I say ‘we’ because Gillard is hardly the only one guilty of this tyrannical abuse of power. In case the word tyranny seems clichéd or extreme, let’s recall that it means the ‘cruel and arbitrary exercise of power’. To condemn a man without due legal process, and to consider making him stateless seems an unusually cruel punuishment, delivered arbitrarily by our PM outside and pre-emptive of due legal process. No charge has been laid against Assange or WikiLeaks in Australia under Australian law. It is not, never has been, and never should be the prerogative of the PM or any other politician to conduct trial and condemnation by media no matter what public or personal opinion suggests.

The only appropriate comment from our PM on the matter should have been that the matter had been referred to the Attorney General for consideration. Her decision to pass public judgement ensures only that if any charges are ever laid, Assange’s lawyers will have grounds to argue he can never receive a fair trial anywhere in Australia after having been pre-emptively found guilty of an unstated misdeed by the PM. How can such grotesquely irresponsible behaviour ever be retracted or nullified?

Possibly worse than the serious abrogation of her duty to comport herself with the dignity of her office was the deafening silence from other politicians, and from media commentators about her abuse of power. All those who know better but remained silent today are collaborators in that tyranny and guilty of subverting Australian democracy by their silence; that much should have emerged as the lesson of Nuremberg in the 1940s. Moreover, if any internet hosting companies or network providers have acted or will act, except by legal compulsion, to censor WikiLeaks, they too should be seen, and treated, as collaborators.
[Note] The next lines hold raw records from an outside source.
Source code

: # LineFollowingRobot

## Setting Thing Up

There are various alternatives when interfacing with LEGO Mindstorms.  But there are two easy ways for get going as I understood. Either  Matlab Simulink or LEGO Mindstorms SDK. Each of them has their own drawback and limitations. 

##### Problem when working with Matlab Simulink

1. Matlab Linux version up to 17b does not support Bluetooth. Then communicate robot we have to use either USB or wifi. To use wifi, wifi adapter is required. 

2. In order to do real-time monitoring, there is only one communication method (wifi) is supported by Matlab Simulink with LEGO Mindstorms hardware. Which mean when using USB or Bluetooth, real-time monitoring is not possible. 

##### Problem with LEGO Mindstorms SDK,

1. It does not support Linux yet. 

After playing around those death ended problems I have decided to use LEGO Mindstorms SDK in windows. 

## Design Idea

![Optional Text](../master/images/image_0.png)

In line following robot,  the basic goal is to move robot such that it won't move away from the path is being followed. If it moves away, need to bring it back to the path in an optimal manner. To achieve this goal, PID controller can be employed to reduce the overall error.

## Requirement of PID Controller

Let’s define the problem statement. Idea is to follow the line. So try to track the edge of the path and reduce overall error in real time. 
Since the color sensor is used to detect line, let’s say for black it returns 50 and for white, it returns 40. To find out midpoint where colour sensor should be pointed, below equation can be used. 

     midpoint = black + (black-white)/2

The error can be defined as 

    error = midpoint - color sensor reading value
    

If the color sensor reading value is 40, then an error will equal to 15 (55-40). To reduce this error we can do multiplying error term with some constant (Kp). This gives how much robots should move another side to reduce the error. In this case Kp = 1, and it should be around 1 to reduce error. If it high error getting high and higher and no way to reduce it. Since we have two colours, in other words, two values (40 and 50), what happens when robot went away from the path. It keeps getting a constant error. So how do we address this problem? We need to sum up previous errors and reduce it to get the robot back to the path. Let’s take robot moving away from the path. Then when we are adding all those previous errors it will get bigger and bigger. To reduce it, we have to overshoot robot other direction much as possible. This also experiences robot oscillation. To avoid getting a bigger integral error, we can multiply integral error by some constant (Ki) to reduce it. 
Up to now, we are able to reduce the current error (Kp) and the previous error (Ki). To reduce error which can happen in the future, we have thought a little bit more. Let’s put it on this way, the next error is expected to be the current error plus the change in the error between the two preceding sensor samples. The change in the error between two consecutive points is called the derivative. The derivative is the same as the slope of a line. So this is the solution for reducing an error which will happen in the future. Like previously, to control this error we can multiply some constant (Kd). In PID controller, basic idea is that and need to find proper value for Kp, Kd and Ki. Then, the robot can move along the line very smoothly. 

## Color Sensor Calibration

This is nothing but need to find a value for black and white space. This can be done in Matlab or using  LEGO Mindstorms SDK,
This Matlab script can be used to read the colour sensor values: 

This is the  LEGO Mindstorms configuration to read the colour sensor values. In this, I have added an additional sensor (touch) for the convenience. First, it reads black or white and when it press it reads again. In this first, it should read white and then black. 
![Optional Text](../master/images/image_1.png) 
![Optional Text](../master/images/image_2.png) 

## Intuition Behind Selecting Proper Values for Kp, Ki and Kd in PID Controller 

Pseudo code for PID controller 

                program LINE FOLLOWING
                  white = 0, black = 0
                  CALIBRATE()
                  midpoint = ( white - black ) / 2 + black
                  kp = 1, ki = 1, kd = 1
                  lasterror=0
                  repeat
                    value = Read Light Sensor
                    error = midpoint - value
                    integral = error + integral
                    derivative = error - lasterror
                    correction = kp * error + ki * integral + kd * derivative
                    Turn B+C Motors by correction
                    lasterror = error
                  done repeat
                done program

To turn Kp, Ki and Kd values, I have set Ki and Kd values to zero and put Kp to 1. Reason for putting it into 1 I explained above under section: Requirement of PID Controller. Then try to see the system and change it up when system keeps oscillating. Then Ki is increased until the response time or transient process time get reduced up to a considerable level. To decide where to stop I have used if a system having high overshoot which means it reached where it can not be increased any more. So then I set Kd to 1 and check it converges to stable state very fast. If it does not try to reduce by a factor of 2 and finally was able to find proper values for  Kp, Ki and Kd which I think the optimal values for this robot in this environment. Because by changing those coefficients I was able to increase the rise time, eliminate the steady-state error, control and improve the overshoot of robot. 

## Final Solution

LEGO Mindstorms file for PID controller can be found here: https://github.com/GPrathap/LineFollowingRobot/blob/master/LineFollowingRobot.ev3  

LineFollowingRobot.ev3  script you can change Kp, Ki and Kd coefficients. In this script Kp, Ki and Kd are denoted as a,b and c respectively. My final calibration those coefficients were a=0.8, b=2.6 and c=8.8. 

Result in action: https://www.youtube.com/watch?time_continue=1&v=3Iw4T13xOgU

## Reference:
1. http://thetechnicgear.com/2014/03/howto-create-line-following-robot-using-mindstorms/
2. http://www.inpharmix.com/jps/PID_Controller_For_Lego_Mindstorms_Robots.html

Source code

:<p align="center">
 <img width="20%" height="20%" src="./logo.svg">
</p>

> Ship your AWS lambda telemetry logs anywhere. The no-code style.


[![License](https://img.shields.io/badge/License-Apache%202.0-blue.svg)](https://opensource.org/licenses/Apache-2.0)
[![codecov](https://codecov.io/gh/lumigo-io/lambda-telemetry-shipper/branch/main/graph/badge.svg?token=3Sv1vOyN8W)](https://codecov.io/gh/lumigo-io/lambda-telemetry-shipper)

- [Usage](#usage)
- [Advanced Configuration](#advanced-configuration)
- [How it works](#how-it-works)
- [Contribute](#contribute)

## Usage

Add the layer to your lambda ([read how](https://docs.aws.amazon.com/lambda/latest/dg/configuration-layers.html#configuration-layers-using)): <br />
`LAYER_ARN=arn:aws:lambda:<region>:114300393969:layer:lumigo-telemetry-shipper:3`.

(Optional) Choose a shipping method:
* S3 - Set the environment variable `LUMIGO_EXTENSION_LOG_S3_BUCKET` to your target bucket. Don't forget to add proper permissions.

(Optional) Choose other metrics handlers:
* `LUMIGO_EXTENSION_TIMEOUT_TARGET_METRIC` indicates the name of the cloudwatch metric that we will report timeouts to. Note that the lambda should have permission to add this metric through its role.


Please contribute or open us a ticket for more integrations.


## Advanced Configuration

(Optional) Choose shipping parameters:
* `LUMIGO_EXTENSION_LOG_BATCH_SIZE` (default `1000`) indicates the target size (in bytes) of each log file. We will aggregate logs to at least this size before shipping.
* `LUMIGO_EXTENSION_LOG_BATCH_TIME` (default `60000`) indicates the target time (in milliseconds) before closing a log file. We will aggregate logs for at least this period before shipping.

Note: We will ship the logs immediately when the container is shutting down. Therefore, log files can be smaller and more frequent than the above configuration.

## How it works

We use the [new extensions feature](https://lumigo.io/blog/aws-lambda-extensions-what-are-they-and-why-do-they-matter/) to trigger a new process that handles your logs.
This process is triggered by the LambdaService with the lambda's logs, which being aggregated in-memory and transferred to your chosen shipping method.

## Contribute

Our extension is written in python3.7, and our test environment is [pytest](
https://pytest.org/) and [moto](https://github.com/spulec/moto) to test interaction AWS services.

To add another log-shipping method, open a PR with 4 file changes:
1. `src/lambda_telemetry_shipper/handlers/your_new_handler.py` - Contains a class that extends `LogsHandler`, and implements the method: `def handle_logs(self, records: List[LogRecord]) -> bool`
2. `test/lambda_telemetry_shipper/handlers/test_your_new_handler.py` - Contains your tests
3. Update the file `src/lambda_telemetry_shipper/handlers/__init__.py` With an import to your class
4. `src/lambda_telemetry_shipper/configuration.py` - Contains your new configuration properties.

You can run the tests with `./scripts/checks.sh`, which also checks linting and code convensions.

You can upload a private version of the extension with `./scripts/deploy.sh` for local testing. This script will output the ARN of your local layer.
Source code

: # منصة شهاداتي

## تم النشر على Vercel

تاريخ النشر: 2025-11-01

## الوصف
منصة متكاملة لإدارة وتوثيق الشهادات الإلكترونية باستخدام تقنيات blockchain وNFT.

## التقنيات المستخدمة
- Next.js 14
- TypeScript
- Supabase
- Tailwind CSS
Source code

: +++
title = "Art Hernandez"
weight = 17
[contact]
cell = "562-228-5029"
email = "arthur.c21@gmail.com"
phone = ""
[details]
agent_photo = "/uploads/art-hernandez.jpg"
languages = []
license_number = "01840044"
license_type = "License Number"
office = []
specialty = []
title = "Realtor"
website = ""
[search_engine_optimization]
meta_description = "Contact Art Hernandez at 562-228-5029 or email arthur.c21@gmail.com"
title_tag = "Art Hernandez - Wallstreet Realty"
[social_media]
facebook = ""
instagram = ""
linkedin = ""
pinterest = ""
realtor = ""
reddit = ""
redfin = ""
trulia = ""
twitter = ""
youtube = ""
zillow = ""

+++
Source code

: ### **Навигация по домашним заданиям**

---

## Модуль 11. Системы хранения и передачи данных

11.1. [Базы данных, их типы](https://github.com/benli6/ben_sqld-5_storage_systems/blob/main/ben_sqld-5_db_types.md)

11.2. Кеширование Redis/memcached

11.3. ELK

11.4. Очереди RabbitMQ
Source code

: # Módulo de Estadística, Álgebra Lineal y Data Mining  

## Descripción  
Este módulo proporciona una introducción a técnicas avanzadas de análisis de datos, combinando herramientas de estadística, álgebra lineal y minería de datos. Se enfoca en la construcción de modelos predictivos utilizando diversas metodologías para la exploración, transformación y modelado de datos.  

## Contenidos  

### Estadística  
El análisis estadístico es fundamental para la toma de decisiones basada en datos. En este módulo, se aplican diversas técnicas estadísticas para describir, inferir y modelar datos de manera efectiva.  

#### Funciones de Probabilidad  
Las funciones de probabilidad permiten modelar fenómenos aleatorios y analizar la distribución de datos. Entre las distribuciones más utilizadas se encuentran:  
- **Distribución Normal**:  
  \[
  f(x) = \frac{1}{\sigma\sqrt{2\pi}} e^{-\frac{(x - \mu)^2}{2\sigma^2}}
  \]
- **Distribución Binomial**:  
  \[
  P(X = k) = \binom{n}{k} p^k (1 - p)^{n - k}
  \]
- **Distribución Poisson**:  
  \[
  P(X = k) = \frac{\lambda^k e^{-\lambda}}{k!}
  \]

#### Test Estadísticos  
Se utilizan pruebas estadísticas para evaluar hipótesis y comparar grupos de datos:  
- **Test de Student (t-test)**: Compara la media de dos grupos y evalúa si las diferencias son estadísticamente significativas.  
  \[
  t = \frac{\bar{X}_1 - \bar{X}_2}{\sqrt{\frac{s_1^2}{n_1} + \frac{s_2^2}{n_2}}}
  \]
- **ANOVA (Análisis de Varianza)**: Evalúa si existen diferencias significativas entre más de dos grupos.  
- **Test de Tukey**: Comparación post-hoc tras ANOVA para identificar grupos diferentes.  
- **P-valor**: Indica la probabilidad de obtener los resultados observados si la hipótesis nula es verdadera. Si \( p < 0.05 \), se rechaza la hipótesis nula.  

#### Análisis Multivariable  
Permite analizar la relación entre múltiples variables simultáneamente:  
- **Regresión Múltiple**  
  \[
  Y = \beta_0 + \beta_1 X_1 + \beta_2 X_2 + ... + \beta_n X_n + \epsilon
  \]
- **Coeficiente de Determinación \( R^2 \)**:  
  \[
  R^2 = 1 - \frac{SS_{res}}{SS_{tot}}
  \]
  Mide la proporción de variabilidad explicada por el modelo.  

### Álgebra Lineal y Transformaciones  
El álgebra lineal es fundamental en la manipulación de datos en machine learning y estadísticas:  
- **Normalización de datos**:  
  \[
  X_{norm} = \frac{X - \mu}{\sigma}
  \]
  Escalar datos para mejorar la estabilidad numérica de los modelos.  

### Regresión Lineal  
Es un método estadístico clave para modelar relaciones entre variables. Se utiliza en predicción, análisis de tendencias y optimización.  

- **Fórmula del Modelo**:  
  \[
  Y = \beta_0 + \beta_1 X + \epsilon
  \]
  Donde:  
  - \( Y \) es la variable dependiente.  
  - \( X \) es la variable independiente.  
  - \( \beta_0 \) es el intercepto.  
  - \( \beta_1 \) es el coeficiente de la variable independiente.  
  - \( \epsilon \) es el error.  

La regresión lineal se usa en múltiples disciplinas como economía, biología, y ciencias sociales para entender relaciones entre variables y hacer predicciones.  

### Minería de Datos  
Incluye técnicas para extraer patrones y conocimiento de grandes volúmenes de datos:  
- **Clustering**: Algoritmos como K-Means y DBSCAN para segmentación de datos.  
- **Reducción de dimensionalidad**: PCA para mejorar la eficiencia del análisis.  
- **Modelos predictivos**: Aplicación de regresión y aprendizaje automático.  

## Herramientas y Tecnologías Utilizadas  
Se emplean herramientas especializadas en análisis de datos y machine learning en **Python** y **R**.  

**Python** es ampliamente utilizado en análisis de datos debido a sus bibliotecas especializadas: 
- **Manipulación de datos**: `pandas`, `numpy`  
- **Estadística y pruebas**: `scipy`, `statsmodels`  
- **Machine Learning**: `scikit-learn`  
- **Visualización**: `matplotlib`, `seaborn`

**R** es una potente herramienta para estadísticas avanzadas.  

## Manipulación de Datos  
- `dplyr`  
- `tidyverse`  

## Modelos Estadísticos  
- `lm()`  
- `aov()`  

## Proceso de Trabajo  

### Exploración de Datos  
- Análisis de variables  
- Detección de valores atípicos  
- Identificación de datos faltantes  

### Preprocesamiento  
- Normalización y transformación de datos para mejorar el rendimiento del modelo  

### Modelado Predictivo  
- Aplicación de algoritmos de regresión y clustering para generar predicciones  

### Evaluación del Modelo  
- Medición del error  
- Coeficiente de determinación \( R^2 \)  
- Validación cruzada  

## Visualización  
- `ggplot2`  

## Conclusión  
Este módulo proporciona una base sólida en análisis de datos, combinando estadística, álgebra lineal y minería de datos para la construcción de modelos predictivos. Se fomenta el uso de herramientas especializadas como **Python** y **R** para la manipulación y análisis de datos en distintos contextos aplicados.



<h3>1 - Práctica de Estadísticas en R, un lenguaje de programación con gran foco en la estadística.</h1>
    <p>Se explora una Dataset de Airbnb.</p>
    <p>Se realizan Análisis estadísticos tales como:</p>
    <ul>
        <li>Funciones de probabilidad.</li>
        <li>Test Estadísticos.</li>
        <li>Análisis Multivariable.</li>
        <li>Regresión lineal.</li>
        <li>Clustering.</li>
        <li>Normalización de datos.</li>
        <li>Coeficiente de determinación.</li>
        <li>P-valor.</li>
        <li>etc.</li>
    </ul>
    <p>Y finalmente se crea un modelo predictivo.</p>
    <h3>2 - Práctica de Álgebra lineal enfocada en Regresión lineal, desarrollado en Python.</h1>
Perhaps most disappointing about the entire affair is that I cannot honestly say it came as a surprise. The Rudd Gillard Labor Party has shown itself entirely comfortable with the Rudd philosophy of rule by autocratic fiat outlined in his essays, and most particularly in the sinister Rudd-Conroy internet censorship regime that is still on the table despite being so deeply flawed that the otherwise implacable foes, the Greens and the Liberal/National Coalition, joined in opposition to it since its inception as a legislative proposal.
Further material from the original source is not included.